12/21/2014

Benefits of a dedicated server

Wondering why you should get a dedicated server instead of shared hosting?
No matter is it seedbox, webhosting etc. but the same benefits stands for dedicated servers, if you can afford that little bit of extra. So let's take a look at them, shall we? :)

Performance, Power

You will gain stable high performance and processing power. Shared services usually have much higher markup and operate on much stronger servers, but also a huge amount of users in case of webhosting.

You will have the CPU, RAM and Disks just for you. In some cases you can even choose emphasis on CPU, Ram or Disks depending upon your particular needs.

Flexibility

On a Dedicated server you can run whatever software you please and are capable of installing and configuring yourself, even obscure little pieces of software.
You can even share your dedicated server if you have the skills to make the shared environment to share the costs of a such server.

Security

No other users sharing the disks, only the software running you choose to: This usually translates into less potential attack vectors, however, you need to make sure your server is secure yourself, but potentially a dedicated server is much more secure if you put in the right tools, keep it updated etc.

Ping and SSH Port

Oh one more thing, changing SSH port and disabling Ping is not security, it's a nuisance and annoyance to the support team, and will slow your support requests, create additional work for the support team, and provides barely no additional security what-so-ever. Any even semi capable hacker will know how to scan for alive hosts without Ping and find the SSH port very trivially with barely no slowdown. Plus if you run a webserver - everyone will know the node is up - so what's the point?
Don't do. Breaking standards and annoying your provider is not worth the 5secs of slowdown a potential attacker will have to find these out in any case.

10/27/2014

Choosing a seedbox provider

Choosing a seedbox provider can be hard! So many choices, so many offers, so many caveats!

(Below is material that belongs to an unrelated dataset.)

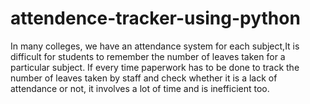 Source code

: # attendence-tracker-using-python
In many colleges, we have an attendance system for each subject,It is difficult for students to remember the number of leaves taken for a particular subject. If every time paperwork has to be done to track the number of leaves taken by staff and check whether it is a lack of attendance or not, it involves a lot of time and is inefficient too.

Do i want unmetered or traffic limits? Do i want 10Gbps down speed or is 100Mbps sufficient? What is transmission? What is rTorrent? What's deluge?

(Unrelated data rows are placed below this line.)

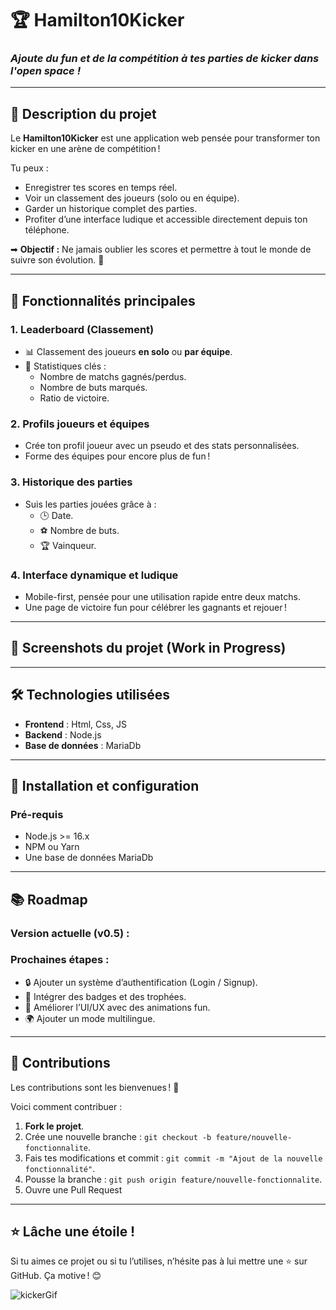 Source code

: # 🏆 Hamilton10Kicker

### *Ajoute du fun et de la compétition à tes parties de kicker dans l'open space !*

---

## 🌟 **Description du projet**

Le **Hamilton10Kicker** est une application web pensée pour transformer ton kicker en une arène de compétition !

Tu peux :

- Enregistrer tes scores en temps réel.
- Voir un classement des joueurs (solo ou en équipe).
- Garder un historique complet des parties.
- Profiter d’une interface ludique et accessible directement depuis ton téléphone.

➡ **Objectif :** Ne jamais oublier les scores et permettre à tout le monde de suivre son évolution. 🎯

---

## 🚀 **Fonctionnalités principales**

### **1. Leaderboard (Classement)**

- 📊 Classement des joueurs **en solo** ou **par équipe**.
- 🏅 Statistiques clés :
    - Nombre de matchs gagnés/perdus.
    - Nombre de buts marqués.
    - Ratio de victoire.

### **2. Profils joueurs et équipes**

- Crée ton profil joueur avec un pseudo et des stats personnalisées.
- Forme des équipes pour encore plus de fun !

### **3. Historique des parties**

- Suis les parties jouées grâce à :
    - 🕒 Date.
    - ⚽ Nombre de buts.
    - 🏆 Vainqueur.

### **4. Interface dynamique et ludique**

- Mobile-first, pensée pour une utilisation rapide entre deux matchs.
- Une page de victoire fun pour célébrer les gagnants et rejouer !

---

## 🎨 **Screenshots du projet (Work in Progress)**

---

## 🛠️ **Technologies utilisées**

- **Frontend** : Html, Css, JS
- **Backend** : Node.js
- **Base de données** : MariaDb

---

## 📖 **Installation et configuration**

### **Pré-requis**

- Node.js >= 16.x
- NPM ou Yarn
- Une base de données MariaDb

---

## 📚 **Roadmap**

### **Version actuelle (v0.5)** :

### **Prochaines étapes** :

- 🔒 Ajouter un système d’authentification (Login / Signup).
- 🏅 Intégrer des badges et des trophées.
- 🎨 Améliorer l’UI/UX avec des animations fun.
- 🌍 Ajouter un mode multilingue.

---

## 🤝 **Contributions**

Les contributions sont les bienvenues ! 🚀

Voici comment contribuer :

1. **Fork le projet**.
2. Crée une nouvelle branche : `git checkout -b feature/nouvelle-fonctionnalite`.
3. Fais tes modifications et commit : `git commit -m "Ajout de la nouvelle fonctionnalité"`.
4. Pousse la branche : `git push origin feature/nouvelle-fonctionnalite`.
5. Ouvre une Pull Request 

---

## ⭐ **Lâche une étoile !**

Si tu aimes ce projet ou si tu l’utilises, n’hésite pas à lui mettre une ⭐ sur GitHub. Ça motive ! 😊

![kickerGif](https://media.giphy.com/media/UCuitBL5zBDA4/giphy.gif?cid=790b7611p9e4j08whipbdg1bdcoeqgt6bq24h47haz5l1iia&ep=v1_gifs_search&rid=giphy.gif&ct=g)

It's then best to go someone like Pulsed Media with their 14day moneyback guarantee and emphasis on ease of use, making it risk free. They even have Bitcoins as payment method :)

But if you are looking for 10Gig speeds, then someone like feralhosting is more to your needs.

10Gbps, 1Gbps or 100Mbps?
If you are looking just for a downbox, downloading stuff via a 3rd party server quicker and then FTP'ng that data to home, then 100Mbps can be sufficient since 9gb file still downloads in under 15mins, and your home connection is likely much more slower than this, if you have fast download speed at home, then you need 1Gbps - at least down if not upload as well.

If you are seeding or publishing your own content - you need to have more bandwidth available to you, a 1Gbps starts to become a necessity for certain users, but 100Mbps is still a fair bit of bandwidth if you are looking to publish something on a public tracker, that's fair bit, it's still 700Gb a day!
If you are competing with others, then you definitively need as much bandwidth as possible. 10Gbps, Autodl-irssi etc. becomes a necessity of life very quickly.


9/29/2014

Peering vs Routing - what's this confusion about?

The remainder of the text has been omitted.